ロリっ娘女子高生の性癖は直せるのか

きり抹茶

6-4 「パンチラも至高よね」

「これは去年の冬コミ限定のタペストリーなんだけど……」

 堂庭の部屋に入るなり、奴はそこら中にある幼女アニメやゲームのグッズについて一つ一つ丁寧に解説し始めた。
 俺に対する態度は既に以前の状態に戻っている。それどころかヒートアップしている様にも見える。抑えていたロリ愛が爆発したのだろうか。堂庭の熱弁は止まらない。

「見て見て! このキノちゃんの腋っ! あぁもう駄目……ぺろぺろ」
「おい本当に舐めるなよ汚ぇな」

 キノちゃんと呼ばれたそのフィギュアに俺は同情したい。運が悪かったな。来世はまともなご主人様に買われると良いな、と。

「園服からのパンチラも至高よね。ムチムチ具合が完璧だわ……」

 もう何言ってんのこの子……。そのうちピー音が入りそうなんですけど。

「パンツ捲れないかな。ツルツルも見たいわよね……」
「はいはいストーップ。放送自粛入りまーす」

 隣に座っている桜ちゃんは溜め息をついて既に諦めモードになっていた。というか妹に呆れられる姉ってどうなのよ。

「なにようるさいわね」
「そりゃこっちのセリフだ。お前は恥じらいとかそういうのは無いのかよ」

 青少年の健全育成の為にも堂庭の口には是非ともフィルタリング機能を搭載してもらいたい。
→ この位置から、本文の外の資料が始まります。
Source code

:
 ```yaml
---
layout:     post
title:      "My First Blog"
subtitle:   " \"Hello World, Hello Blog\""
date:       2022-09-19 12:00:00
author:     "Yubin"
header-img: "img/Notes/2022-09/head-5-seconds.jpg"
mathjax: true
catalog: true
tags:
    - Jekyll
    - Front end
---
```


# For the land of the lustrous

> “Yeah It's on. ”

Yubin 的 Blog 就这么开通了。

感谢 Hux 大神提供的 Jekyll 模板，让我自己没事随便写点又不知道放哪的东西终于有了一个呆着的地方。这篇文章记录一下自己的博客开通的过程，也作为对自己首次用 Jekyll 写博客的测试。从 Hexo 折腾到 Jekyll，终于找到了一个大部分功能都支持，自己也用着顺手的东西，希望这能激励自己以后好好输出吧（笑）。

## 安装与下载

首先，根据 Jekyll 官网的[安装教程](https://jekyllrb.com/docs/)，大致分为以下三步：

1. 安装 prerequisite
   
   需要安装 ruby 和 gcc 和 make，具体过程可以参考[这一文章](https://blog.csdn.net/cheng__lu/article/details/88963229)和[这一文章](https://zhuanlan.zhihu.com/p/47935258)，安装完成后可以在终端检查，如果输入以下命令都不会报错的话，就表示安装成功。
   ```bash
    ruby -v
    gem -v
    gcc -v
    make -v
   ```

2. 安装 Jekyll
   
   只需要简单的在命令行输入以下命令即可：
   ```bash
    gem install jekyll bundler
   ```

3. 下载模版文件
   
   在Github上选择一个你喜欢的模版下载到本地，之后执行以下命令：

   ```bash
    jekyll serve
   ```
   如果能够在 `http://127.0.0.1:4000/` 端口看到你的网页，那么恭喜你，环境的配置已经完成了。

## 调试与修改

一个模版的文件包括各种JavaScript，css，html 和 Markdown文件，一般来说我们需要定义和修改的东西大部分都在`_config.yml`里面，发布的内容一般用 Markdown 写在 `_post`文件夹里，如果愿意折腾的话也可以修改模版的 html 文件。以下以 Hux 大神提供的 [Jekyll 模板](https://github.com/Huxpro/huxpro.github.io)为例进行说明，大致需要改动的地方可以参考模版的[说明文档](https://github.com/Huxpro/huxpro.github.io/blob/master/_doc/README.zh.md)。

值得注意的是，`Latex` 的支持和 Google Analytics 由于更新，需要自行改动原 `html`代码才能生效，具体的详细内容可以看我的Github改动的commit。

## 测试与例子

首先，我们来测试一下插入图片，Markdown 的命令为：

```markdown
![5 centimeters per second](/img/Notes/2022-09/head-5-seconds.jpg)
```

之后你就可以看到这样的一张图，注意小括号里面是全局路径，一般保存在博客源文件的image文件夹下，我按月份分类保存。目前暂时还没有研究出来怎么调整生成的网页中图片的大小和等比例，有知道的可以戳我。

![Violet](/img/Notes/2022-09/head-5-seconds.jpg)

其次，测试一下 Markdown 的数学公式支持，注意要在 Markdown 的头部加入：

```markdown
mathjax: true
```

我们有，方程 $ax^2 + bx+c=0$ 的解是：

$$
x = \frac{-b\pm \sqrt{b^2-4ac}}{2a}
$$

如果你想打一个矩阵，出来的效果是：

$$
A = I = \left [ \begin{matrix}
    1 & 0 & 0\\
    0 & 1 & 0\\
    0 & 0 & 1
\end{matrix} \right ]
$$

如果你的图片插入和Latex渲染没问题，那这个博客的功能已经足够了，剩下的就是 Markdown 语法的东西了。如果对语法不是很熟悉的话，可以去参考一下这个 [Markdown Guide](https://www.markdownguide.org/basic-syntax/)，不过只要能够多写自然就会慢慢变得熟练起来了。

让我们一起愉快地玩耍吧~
「幼女を語る上で恥は悪よ。あたしはあたしを磨く為にも幼女を愛さねばならないのだからっ!」
「徹底してるよな本当……。それよりもその……お互い言う事あるんじゃないのか?」

 もごもごとした声で問うてみる。
 普段と同じような堂庭に戻って一安心したとはいえ、このままお互いに謝りもしないのはむず痒い気がした。
 堂庭も恐らく仲直りするタイミングを逃していたのだろう。

「え、えぇそうね……。桜、悪いんだけど駅前にあるお店のケーキを三つ程買ってきてくれないかしら。お金は渡すから」
「うん、分かった! お姉ちゃんの頼みなら断れないね」

 元気よく頷いた桜ちゃんは堂庭から数枚の紙幣を受け取ると手早く部屋から出て行った。
 パシられてるのに笑顔で快諾するなんて良く出来た妹だ……。いや、堂庭が暴走するこの状況から抜け出せた事に喜んでるだけかもしれないが。

「さあ、これで邪魔者は消えたわ」
「お前それ言いたかっただけだろ」

 両手を腰に当てて謎の強者気取りをした堂庭だったが、やがてソファーにちょこんと座った。
 大人しくなったところで俺から話を切り出す。

「この間はすまん……。ついカッとなっちゃって……」

 いざ謝るとなると恥ずかしいものだな。堂庭にこんな事言うのは初めてだし……。

「えぇ……。もうあたし怒ってないから。気にしないで」

 そっぽを向いて独り言のように答える堂庭。しかし彼女はそのまま体育座りになって膝に顔を当てながら続けた。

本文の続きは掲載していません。